À l’âge de 15 ans, Samuel Vetch et son frère William furent envoyés en Hollande pour y rejoindre leur père, qui avait fui les persécutions infligées aux covenantaires par Charles II. Pendant leur séjour aux Pays-Bas, ils étudièrent à Utrecht jusqu’en 1688, date à laquelle ils s’enrôlèrent dans l’armée de Guillaume d’Orange qui s’apprêtait à partir pour l’Angleterre. Par la suite, Vetch reçut sa formation militaire sur les champs de bataille au cours de la guerre de la ligue d’Augsbourg et parvint au grade de capitaine. À la fin de la guerre, il s’embarqua avec l’expédition écossaise, aux vues ambitieuses, qui partait pour Darien (Amérique centrale) et il fut élu au conseil de cette infortunée colonie. Les survivants de cette expédition, y compris Vetch, arrivèrent à New York en août 1699, épuisés par le manque de nourriture.

Grâce à son air imposant et à ses dons naturels, Vetch fut favorablement accueilli par les familles des marchands de New York. À la fin de l’année 1700, il épousa Margaret, sœur de John Livingston et fille d’un important marchand écossais, nommé Robert Livingston, seigneur du manoir de Livingston, membre du conseil de New York et titulaire de postes importants à Albany. Vetch entreprit dès cette époque un commerce lucratif, mais illégal, avec la Nouvelle-France. La divulgation de son trafic, la scission politique à l’intérieur de la colonie et le déclenchement de la guerre de Succession d’Espagne (Queen Annes War) entraînèrent son déplacement à Boston, où dès 1705 il entrevoyait la possibilité de se lancer dans de nouvelles affaires au Canada, sous le couvert de négociations pour l’échange de prisonniers.
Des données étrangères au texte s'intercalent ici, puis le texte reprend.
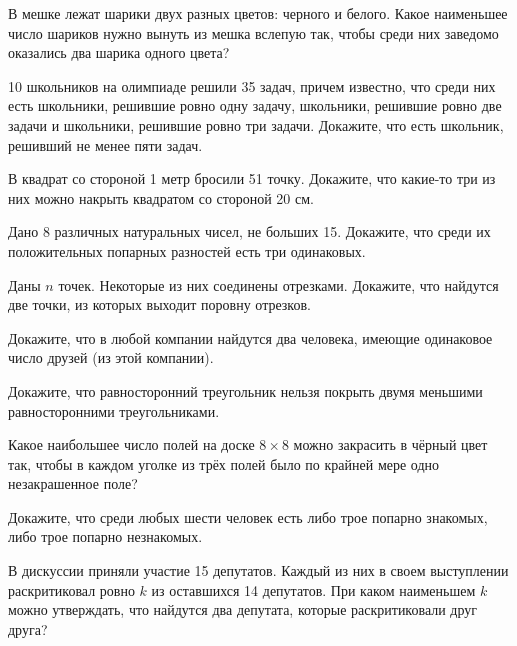 \documentclass{article}
\begin{document}
\begin{enumerate_boxed}
        \item В мешке лежат шарики двух разных цветов: черного и белого.
        Какое наименьшее число шариков нужно вынуть из мешка вслепую так, чтобы среди них заведомо оказались два шарика одного цвета?

        \item 10 школьников на олимпиаде решили 35 задач, причем известно, что среди них есть школьники, решившие ровно одну задачу, школьники, решившие ровно две задачи и школьники, решившие ровно три задачи.
        Докажите, что есть школьник, решивший не менее пяти задач.

        \item В квадрат со стороной 1 метр бросили 51 точку.
        Докажите, что какие-то три из них можно накрыть квадратом со стороной 20 см.

        \item Дано 8 различных натуральных чисел, не больших 15.
        Докажите, что среди их положительных попарных разностей есть три одинаковых.

        \item Даны $n$ точек.
        Некоторые из них соединены отрезками.
        Докажите, что найдутся две точки, из которых выходит поровну отрезков.

        \item Докажите, что в любой компании найдутся два человека, имеющие одинаковое число друзей (из этой компании).

        \item Докажите, что равносторонний треугольник нельзя покрыть двумя меньшими равносторонними треугольниками.

        \item Какое наибольшее число полей на доске $8 \times 8$ можно закрасить в чёрный цвет так, чтобы в каждом уголке из трёх полей было по крайней мере одно незакрашенное поле?

        \item Докажите, что среди любых шести человек есть либо трое попарно знакомых, либо трое попарно незнакомых.

        \item В дискуссии приняли участие 15 депутатов.
        Каждый из них в своем выступлении раскритиковал ровно $k$ из оставшихся 14 депутатов.
        При каком наименьшем $k$ можно утверждать, что найдутся два депутата, которые раскритиковали друг друга?

    \end{enumerate_boxed}
\end{document}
À l’été de 1705, le gouverneur Dudley le chargea de ramener à Québec Augustin Le Gardeur de Courtemanche, porteur de sa réponse aux propositions faites par le gouverneur Rigaud de Vaudreuil. Vetch en profita pour évaluer les ressources de la Nouvelle-France et essayer de rétablir des relations commerciales. Il trouva finalement des occasions de faire du commerce en Acadie et, alliant les affaires à l’espionnage avec d’autres capitaines de vaisseau de Boston, ils continuèrent leurs activités jusqu’à ce que la clameur publique les obligeât à mettre un terme à ce commerce illégal. Bien des gens s’étaient émus de la découverte d’armes parmi les marchandises expédiées en Acadie. Vetch subit un procès et fut condamné par la cour générale du Massachusetts en 1706 ; il partit alors pour l’Angleterre, où, l’année suivante, le Privy Council l’acquitta, sous prétexte que le corps législatif du Massachusetts avait outrepassé ses pouvoirs.

Vetch présenta sur-le-champ à la cour de la reine Anne un projet considérable n’ayant pour but rien de moins que la conquête de la Nouvelle-France. Avec une imagination peu ordinaire, il réunit les plans de 1690 et les efforts de la Nouvelle-Angleterre contre l’Acadie dans un mémoire, intitulé « Canada Survey’d », qu’il présenta en juillet 1708 et dans lequel il exposait les grandes lignes de la stratégie à suivre pour infliger une défaite totale à la France dans le nouveau monde et les avantages qui en résulteraient. Appuyé par certains lords du parti whig, qui étaient ses amis, et par des lettres de plusieurs gouverneurs des colonies, Vetch obtint l’autorisation de la reine pour la « glorieuse entreprise », ainsi que le grade de colonel et la promesse d’être nommé gouverneur du Canada après la conquête.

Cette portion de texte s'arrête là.